Now the eval discriminated. The two failing assertions for the baseline — stderr/stdout separation and emoji fragility — were exactly the patterns the skill teaches that Claude doesn’t know on its own.

6. Iterate Until Stable

The loop is: draft assertions, grade, find non-discriminating assertions, replace them with harder ones, re-grade. Stop when the assertions capture the real delta.

For code generation evals (the deploy CLI), the first round already discriminated well (+67%). Code generation is where skills have the most leverage — the model produces fundamentally different code with the right guidance.

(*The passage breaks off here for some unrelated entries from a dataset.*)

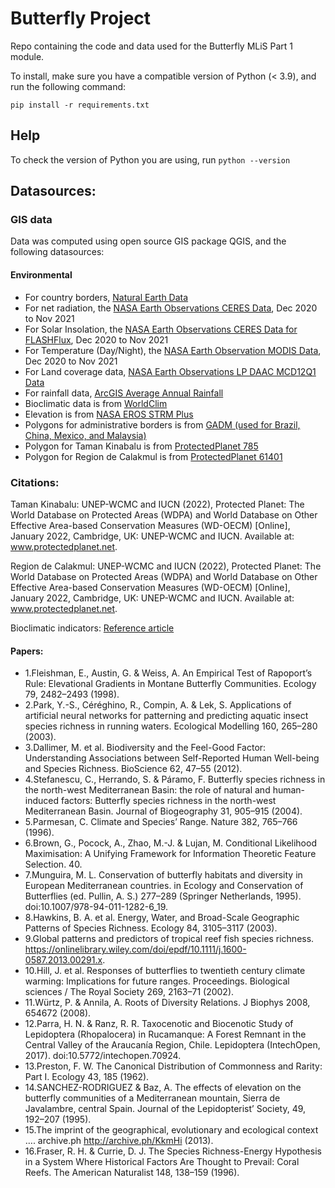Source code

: # Butterfly Project

Repo containing the code and data used for the Butterfly MLiS Part 1 module.

To install, make sure you have a compatible version of Python (< 3.9), and run the following command:

`pip install -r requirements.txt`

## Help
To check the version of Python you are using, run 
`python --version`

## Datasources:
### GIS data
Data was computed using open source GIS package QGIS, and the following datasources:

#### Environmental
* For country borders, [Natural Earth Data](http://www.naturalearthdata.com/downloads/)
* For net radiation, the [NASA Earth Observations CERES Data](https://neo.gsfc.nasa.gov/view.php?datasetId=CERES_NETFLUX_M), Dec 2020 to Nov 2021
* For Solar Insolation, the [NASA Earth Observations CERES Data for FLASHFlux](https://neo.gsfc.nasa.gov/view.php?datasetId=CERES_NETFLUX_M), Dec 2020 to Nov 2021
* For Temperature (Day/Night), the [NASA Earth Observation MODIS Data](https://neo.gsfc.nasa.gov/view.php?datasetId=MOD_LSTD_CLIM_M), Dec 2020 to Nov 2021
* For Land coverage data, [NASA Earth Observations LP DAAC MCD12Q1 Data](https://neo.gsfc.nasa.gov/view.php?datasetId=MCD12C1_T1)
* For rainfall data, [ArcGIS Average Annual Rainfall](https://hub.arcgis.com/datasets/fasgis::average-annual-rainfall/about)
* Bioclimatic data is from [WorldClim](https://www.worldclim.org/data/worldclim21.html)
* Elevation is from [NASA EROS STRM Plus](https://www2.jpl.nasa.gov/srtm/)
* Polygons for administrative borders is from [GADM (used for Brazil, China, Mexico, and Malaysia)](https://gadm.org/download_country.html)
* Polygon for Taman Kinabalu is from [ProtectedPlanet 785](https://www.protectedplanet.net/785) 
* Polygon for Region de Calakmul is from [ProtectedPlanet 61401](https://www.protectedplanet.net/61401)

### Citations:

Taman Kinabalu: UNEP-WCMC and IUCN (2022), Protected Planet: The World Database on Protected Areas (WDPA) and World Database on Other Effective Area-based Conservation Measures (WD-OECM) [Online], January 2022, Cambridge, UK: UNEP-WCMC and IUCN. Available at: www.protectedplanet.net.

Region de Calakmul: UNEP-WCMC and IUCN (2022), Protected Planet: The World Database on Protected Areas (WDPA) and World Database on Other Effective Area-based Conservation Measures (WD-OECM) [Online], January 2022, Cambridge, UK: UNEP-WCMC and IUCN. Available at: www.protectedplanet.net.

Bioclimatic indicators: [Reference article](https://www.nature.com/articles/s41597-020-00726-5#Sec2)

#### Papers:

* 1.Fleishman, E., Austin, G. & Weiss, A. An Empirical Test of Rapoport’s Rule: Elevational Gradients in Montane Butterfly Communities. Ecology 79, 2482–2493 (1998).
* 2.Park, Y.-S., Céréghino, R., Compin, A. & Lek, S. Applications of artificial neural networks for patterning and predicting aquatic insect species richness in running waters. Ecological Modelling 160, 265–280 (2003).
* 3.Dallimer, M. et al. Biodiversity and the Feel-Good Factor: Understanding Associations between Self-Reported Human Well-being and Species Richness. BioScience 62, 47–55 (2012).
* 4.Stefanescu, C., Herrando, S. & Páramo, F. Butterfly species richness in the north-west Mediterranean Basin: the role of natural and human-induced factors: Butterfly species richness in the north-west Mediterranean Basin. Journal of Biogeography 31, 905–915 (2004).
* 5.Parmesan, C. Climate and Species’ Range. Nature 382, 765–766 (1996).
* 6.Brown, G., Pocock, A., Zhao, M.-J. & Lujan, M. Conditional Likelihood Maximisation: A Unifying Framework for Information Theoretic Feature Selection. 40.
* 7.Munguira, M. L. Conservation of butterfly habitats and diversity in European Mediterranean countries. in Ecology and Conservation of Butterflies (ed. Pullin, A. S.) 277–289 (Springer Netherlands, 1995). doi:10.1007/978-94-011-1282-6_19.
* 8.Hawkins, B. A. et al. Energy, Water, and Broad-Scale Geographic Patterns of Species Richness. Ecology 84, 3105–3117 (2003).
* 9.Global patterns and predictors of tropical reef fish species richness. https://onlinelibrary.wiley.com/doi/epdf/10.1111/j.1600-0587.2013.00291.x.
* 10.Hill, J. et al. Responses of butterflies to twentieth century climate warming: Implications for future ranges. Proceedings. Biological sciences / The Royal Society 269, 2163–71 (2002).
* 11.Würtz, P. & Annila, A. Roots of Diversity Relations. J Biophys 2008, 654672 (2008).
* 12.Parra, H. N. & Ranz, R. R. Taxocenotic and Biocenotic Study of Lepidoptera (Rhopalocera) in Rucamanque: A Forest Remnant in the Central Valley of the Araucanía Region, Chile. Lepidoptera (IntechOpen, 2017). doi:10.5772/intechopen.70924.
* 13.Preston, F. W. The Canonical Distribution of Commonness and Rarity: Part I. Ecology 43, 185 (1962).
* 14.SANCHEZ-RODRIGUEZ & Baz, A. The effects of elevation on the butterfly communities of a Mediterranean mountain, Sierra de Javalambre, central Spain. Journal of the Lepidopterist’ Society, 49, 192–207 (1995).
* 15.The imprint of the geographical, evolutionary and ecological context …. archive.ph http://archive.ph/KkmHi (2013).
* 16.Fraser, R. H. & Currie, D. J. The Species Richness-Energy Hypothesis in a System Where Historical Factors Are Thought to Prevail: Coral Reefs. The American Naturalist 148, 138–159 (1996).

For code review evals, it took two rounds. The model is already decent at spotting problems; the skill’s value is in the subtler, deeper patterns.

The Audit That Proved It

The same day we shipped the skill, we ran it against our own project — a transcription-to-blog pipeline with a CLI called ttb. The audit against the agent-friendly checklist was immediate and damning:

  1. No --output json on any command — agents can’t parse the Rich tables
  2. No graph query commands — can’t explore the knowledge graph programmatically
  3. audit-transcript outputs Rich markup, not structured data
  4. enrich outputs JSON (the only one that does)
  5. No --quiet mode
  6. Stats use Rich tables — not parseable
  7. No graph-level query tools for listing concepts, finding themes, or exploring connections

The biggest win wasn’t fixing existing commands — it was realising we needed ttb query subcommands that let agents explore the knowledge graph with --output json. The skill didn’t just review our CLI; it revealed a missing capability.

That’s the difference between a checklist you read once and a skill that’s loaded into context every time you touch CLI code.

What We’d Do Differently

Start with discriminating assertions. Don’t test for the obvious. If baseline Claude already catches interactive prompts and missing JSON output, those assertions won’t tell you if your skill adds value. Test for the patterns that require specific domain knowledge.

Run more than 3 test cases. Three is enough to validate the approach, but the signal gets noisy with small samples. For a production skill, we’d run 8-10 before shipping.

Grade programmatically from the start. We wrote a grading script that checks outputs against regex patterns. It’s stringly-typed and a bit hacky, but it runs in seconds and produces consistent results. Manual review is important for qualitative assessment, but programmatic grading catches regressions.

Get the Skill

The agent-friendly-cli skill is open source:

github.com/saileshpanchal/agent-friendly-cli

The eval workspace with all test cases, grading scripts, and benchmark data is in the repo. Fork it, run the evals against your own CLIs, and see what falls out.

The process itself — draft, test with/without, find discriminating assertions, iterate — works for any Claude Code skill. The specific assertions will be different, but the loop is the same.